Introducing: Accent Skeins

If you are reading this blog, there's a good chance you feel very strongly about hand knit socks and, more specifically, the most efficient, effective and morally superior tools and techniques for knitting these socks. For example: toe-up or cuff-down? Magic loop, two circulars, or dpns? Two-at-a-time or one-at-a-time? These are loaded questions, my friends. 

Here's another one: how closely do pairs of striped socks need to match? Identical twins or fraternal?

And another: how satisfying is it to knit the heel in a different yarn so that the stripes are undisrupted along the front of the foot?

To the untrained eye these are small details, but the seasoned knitter knows the smug satisfaction of pulling on a pair of socks that worked out exactly the right way. 

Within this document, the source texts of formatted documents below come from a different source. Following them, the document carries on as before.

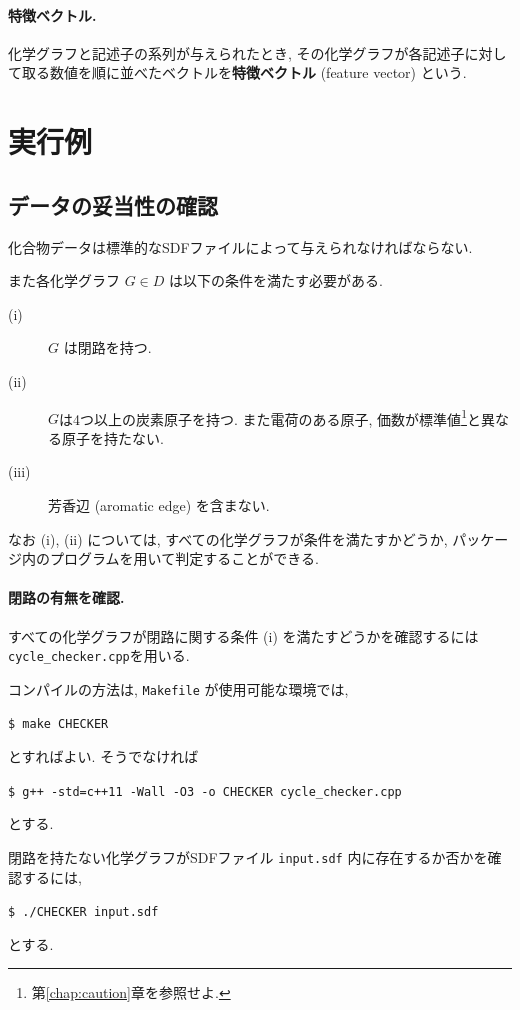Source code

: \documentclass[11pt,titlepage,dvipdfmx,twoside]{jsbook}
\newcommand{\chapref}[1]{第\ref{chap:#1}章}
\begin{document}
\paragraph{特徴ベクトル.}
化学グラフと記述子の系列が与えられたとき,
その化学グラフが各記述子に対して取る数値を順に並べたベクトルを{\bf 特徴ベクトル} (feature vector)
という. 




\section{実行例}
\label{chap:1quick}

\subsection{データの妥当性の確認}
化合物データは標準的なSDFファイルによって与えられなければならない.

また各化学グラフ $G\in D$ は以下の条件を満たす必要がある.
\begin{description}
\item[(i)] $G$ は閉路を持つ.
\item[(ii)] $G$は4つ以上の炭素原子を持つ.
  また電荷のある原子, 価数が標準値\footnote{\chapref{caution}を参照せよ.}と異なる原子を持たない.
\item[(iii)] 芳香辺 (aromatic edge) を含まない. 
\end{description}
なお (i), (ii) については,
すべての化学グラフが条件を満たすかどうか,
パッケージ内のプログラムを用いて判定することができる. 


\paragraph{閉路の有無を確認.}
すべての化学グラフが閉路に関する条件 (i) を満たすどうかを確認するには 
          {\tt cycle\_checker.cpp}を用いる.

コンパイルの方法は, {\tt Makefile} が使用可能な環境では, 
\begin{oframed}
{\small
\verb|$ make CHECKER|
}
\end{oframed}
とすればよい. そうでなければ
\begin{oframed}
{\small
\verb|$ g++ -std=c++11 -Wall -O3 -o CHECKER cycle_checker.cpp|
}
\end{oframed}
とする.

閉路を持たない化学グラフがSDFファイル
{\tt input.sdf} 内に存在するか否かを確認するには,
\begin{oframed}
{\small
\verb|$ ./CHECKER input.sdf|
}
\end{oframed}
とする.
\end{document}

Which brings me to the point of this post: I've just added accent skeins to the shop. An accent skein is a 28 g (1 oz) mini-skein that can be added to any regular-sized skein. They are listed in the store as a drop-down option on every colourway. The picture above is pretty and also slightly misleading because I actually dye the accent skein as part of the larger skein, like you see below. This means it will always be from the same dye lot and match well. You can wind it into a separate ball if you like. 

These mini-skeins are perfect for knitting the heels and toes of your socks in a solid colour if you are like me and that's something that makes you feel clever and accomplished. They come in handy on all sorts of other projects too - I just knit a striped baby hat with a solid-colour brim (it is beyond cute and I have good intentions of sharing a picture soon). And in my thinking-about-knitting-but-not-actually-knitting time, I imagine mitts with solid-colour cuffs, and scarves with solid-colour fringes. 

Basically, I think they're just the thing for adding my own touch to basic patterns so that they turn out just the way I like them.

(And just for reference, my answers are: toe-down, dpns, one-at-a-time, identical, very.)